SUPPLIED RECORDS.
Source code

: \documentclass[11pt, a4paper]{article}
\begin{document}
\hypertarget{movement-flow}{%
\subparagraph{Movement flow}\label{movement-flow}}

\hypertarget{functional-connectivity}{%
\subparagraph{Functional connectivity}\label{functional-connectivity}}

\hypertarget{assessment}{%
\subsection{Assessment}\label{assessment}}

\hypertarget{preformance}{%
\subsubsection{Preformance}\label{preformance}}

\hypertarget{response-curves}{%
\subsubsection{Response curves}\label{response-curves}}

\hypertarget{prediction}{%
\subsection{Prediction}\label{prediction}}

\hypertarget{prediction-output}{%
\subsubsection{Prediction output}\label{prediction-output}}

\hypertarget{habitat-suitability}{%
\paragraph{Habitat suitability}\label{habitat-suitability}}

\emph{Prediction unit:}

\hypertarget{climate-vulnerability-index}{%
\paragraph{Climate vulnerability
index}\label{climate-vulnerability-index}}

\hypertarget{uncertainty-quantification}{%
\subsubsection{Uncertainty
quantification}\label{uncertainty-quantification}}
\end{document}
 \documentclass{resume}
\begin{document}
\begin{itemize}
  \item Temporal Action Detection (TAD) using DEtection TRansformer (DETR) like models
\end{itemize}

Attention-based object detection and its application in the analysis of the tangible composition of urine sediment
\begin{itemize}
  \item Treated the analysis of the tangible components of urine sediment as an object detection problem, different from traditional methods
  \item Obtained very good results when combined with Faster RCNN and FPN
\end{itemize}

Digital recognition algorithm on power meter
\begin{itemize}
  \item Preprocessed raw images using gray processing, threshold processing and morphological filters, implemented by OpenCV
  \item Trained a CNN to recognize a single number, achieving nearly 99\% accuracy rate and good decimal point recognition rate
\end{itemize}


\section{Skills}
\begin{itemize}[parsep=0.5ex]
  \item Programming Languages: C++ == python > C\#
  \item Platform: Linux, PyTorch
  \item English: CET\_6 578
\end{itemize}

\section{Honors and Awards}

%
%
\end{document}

WHAT IS EXPECTED. Repeat the whole listing exactly, with no omissions.

EXERCISE RESULT.
Source code

: \documentclass[11pt, a4paper]{article}
\begin{document}
\hypertarget{movement-flow}{%
\subparagraph{Movement flow}\label{movement-flow}}

\hypertarget{functional-connectivity}{%
\subparagraph{Functional connectivity}\label{functional-connectivity}}

\hypertarget{assessment}{%
\subsection{Assessment}\label{assessment}}

\hypertarget{preformance}{%
\subsubsection{Preformance}\label{preformance}}

\hypertarget{response-curves}{%
\subsubsection{Response curves}\label{response-curves}}

\hypertarget{prediction}{%
\subsection{Prediction}\label{prediction}}

\hypertarget{prediction-output}{%
\subsubsection{Prediction output}\label{prediction-output}}

\hypertarget{habitat-suitability}{%
\paragraph{Habitat suitability}\label{habitat-suitability}}

\emph{Prediction unit:}

\hypertarget{climate-vulnerability-index}{%
\paragraph{Climate vulnerability
index}\label{climate-vulnerability-index}}

\hypertarget{uncertainty-quantification}{%
\subsubsection{Uncertainty
quantification}\label{uncertainty-quantification}}
\end{document}
 \documentclass{resume}
\begin{document}
\begin{itemize}
  \item Temporal Action Detection (TAD) using DEtection TRansformer (DETR) like models
\end{itemize}

Attention-based object detection and its application in the analysis of the tangible composition of urine sediment
\begin{itemize}
  \item Treated the analysis of the tangible components of urine sediment as an object detection problem, different from traditional methods
  \item Obtained very good results when combined with Faster RCNN and FPN
\end{itemize}

Digital recognition algorithm on power meter
\begin{itemize}
  \item Preprocessed raw images using gray processing, threshold processing and morphological filters, implemented by OpenCV
  \item Trained a CNN to recognize a single number, achieving nearly 99\% accuracy rate and good decimal point recognition rate
\end{itemize}


\section{Skills}
\begin{itemize}[parsep=0.5ex]
  \item Programming Languages: C++ == python > C\#
  \item Platform: Linux, PyTorch
  \item English: CET\_6 578
\end{itemize}

\section{Honors and Awards}

%
%
\end{document}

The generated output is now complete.